Afterpay Touch: Hunting the greenback
About the author:
- Author name:
- By Richard Coles
- Job title:
- Senior Analyst
- Date posted:
- 25 February 2021, 3:30 PM
- Sectors Covered:
- Insurance and Diversified Financials
- Afterpay Touch's (ASX:APT) 1H21 NPAT of -A$79m was comfortably below consensus (+A$12m), although the miss appeared mainly due to non-cash items/one-off items. We had the result ahead of consensus at EBITDA (ex significant items A$48m vs A$37m).
- We think it was another solid result by APT, with strong growth in key metrics and again a relatively stable overall margin performance.
- APT has struck a deal to increase its ownership of APT US, and as part of this will issue A$1.25bn in convertible notes.

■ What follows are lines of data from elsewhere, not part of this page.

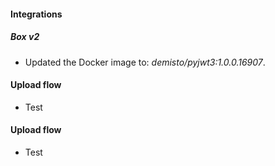 
#### Integrations
##### Box v2
- Updated the Docker image to: *demisto/pyjwt3:1.0.0.16907*.
#### Upload flow
 - Test

#### Upload flow
 - Test
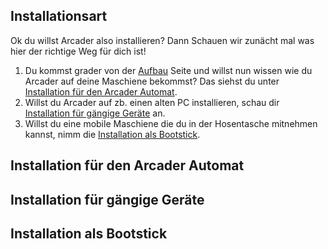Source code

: ## Installationsart
Ok du willst Arcader also installieren? Dann Schauen wir zunächt mal was hier der richtige Weg für dich ist!

1. Du kommst grader von der [Aufbau](https://arcader.hazdu.de/hardware) Seite und willst nun wissen wie du Arcader auf deine Maschiene bekommst? Das siehst du unter [Installation für den Arcader Automat](https://arcader.hazdu.de/software/#installation-für-den-arcader-automat).
2. Willst du Arcader auf zb. einen alten PC installieren, schau dir [Installation für gängige Geräte](https://arcader.hazdu.de/software/#installation-für-gängige-geräte) an.
3. Willst du eine mobile Maschiene die du in der Hosentasche mitnehmen kannst, nimm die [Installation als Bootstick](https://arcader.hazdu.de/software/#installation-als-bootstick).

## Installation für den Arcader Automat

## Installation für gängige Geräte

## Installation als Bootstick
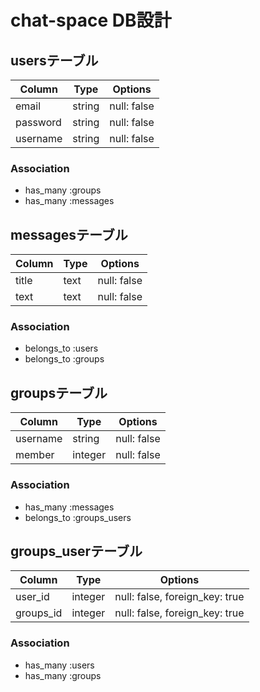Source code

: # chat-space DB設計
## usersテーブル
|Column|Type|Options|
|------|----|-------|
|email|string|null: false|
|password|string|null: false|
|username|string|null: false|
### Association
- has_many :groups
- has_many :messages

## messagesテーブル
|Column|Type|Options|
|------|----|-------|
|title|text|null: false|
|text|text|null: false|

### Association
- belongs_to :users
- belongs_to :groups

## groupsテーブル
|Column|Type|Options|
|------|----|-------|
|username|string|null: false|
|member|integer|null: false|
### Association
- has_many :messages
- belongs_to :groups_users

## groups_userテーブル
|Column|Type|Options|
|------|----|-------|
|user_id|integer|null: false, foreign_key: true|
|groups_id|integer|null: false, foreign_key: true|
### Association
- has_many :users
- has_many :groups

- We now forecast an APT FY21 NPAT loss of -A$85m (previously +A$30m) on higher one-off and non-cash items than expected. We also lower FY22F EPS by ~20% on more conservative leverage assumptions near term. Our PT rises (login to view) on the benefits of greater US business ownership longer-term. APT is a great company but trading on ~35x FY21 revenue we see it as fair value. Hold.
APT’s 1H21 NPAT of -A$79m was below consensus (+A$12m), although the miss appeared mainly due to non-cash and one-off items, e.g. a A$65m fair value liability loss linked to a rise in the value of APT’s UK operations (Clearpay).
1H21 revenue of A$417m was actually 1.2% above Factset consensus (A$412m) and EBITDA (ex significant items) of A$48m also appeared above consensus (A$37m).
APT has announced it will launch a new app called ‘APT Money’ which will allow users to manage payments, savings and upcoming APT repayments.
Regulatory approvals have also been received for the Pagantis acquisition (completion in mid-March) which will allow APT to launch in Spain, France and Italy (A$1bn pipeline of merchants already).
Key thoughts – pretty solid result
Generally we saw this as another solid result by APT. As expected growth in key metrics remained very robust, e.g. group sales (A$9.8bn) up 106% on pcp, customers (13.1m) up 80% on pcp, and merchants (74.7k) up 73% on pcp.
Again, we were most impressed by the strong performance in key profitability margins despite rapid growth. Indeed, the revenue margin (3.8%) was unchanged on pcp, and the gross loss margin declined (to 0.7% vs 1% in pcp), albeit offset at the net transaction margin level (2.2% vs 2.1% in pcp) by lower late fees.
Despite investing in the business, total operational expenses also declined on pcp as a % of sales (1.3% vs 1.7%). On competition, APT has not seen its checkout market share impacted by other BNPL options.
Increasing ownership of APT US and A$1.25bn in convertible notes
APT has struck a deal with Matrix Partners (MP) and will also launch a tender offer to participants under the US ESOP that will see APT’s ownership of APT US Inc. rise from 80% to ~93% (future aim of increasing this closer to ~100%).
The cost of MP’s stake (35% of its interest in APT US inc) is A$373m, with APT’s US business valued at 28% of the group’s market cap.
We see the move to increase the ownership share in APT’s key growth region as a prudent decision.
APT will issue A$1.25bn in convertible notes to fund the MP transaction/tender offer and to provide further capital to support growth.
Changes to forecast and investment view
We now forecast an APT FY21 NPAT loss of A$85m (previously +A$30m) on higher oneoff and non-cash items than expected.
We also lower FY22F EPS by ~20% on more conservative leverage assumptions near term. Our PT rises (login to view) on the benefits of greater US business ownership longer-term.
APT is a great company but trading on ~35x FY21 revenue we see it as fair value. Hold.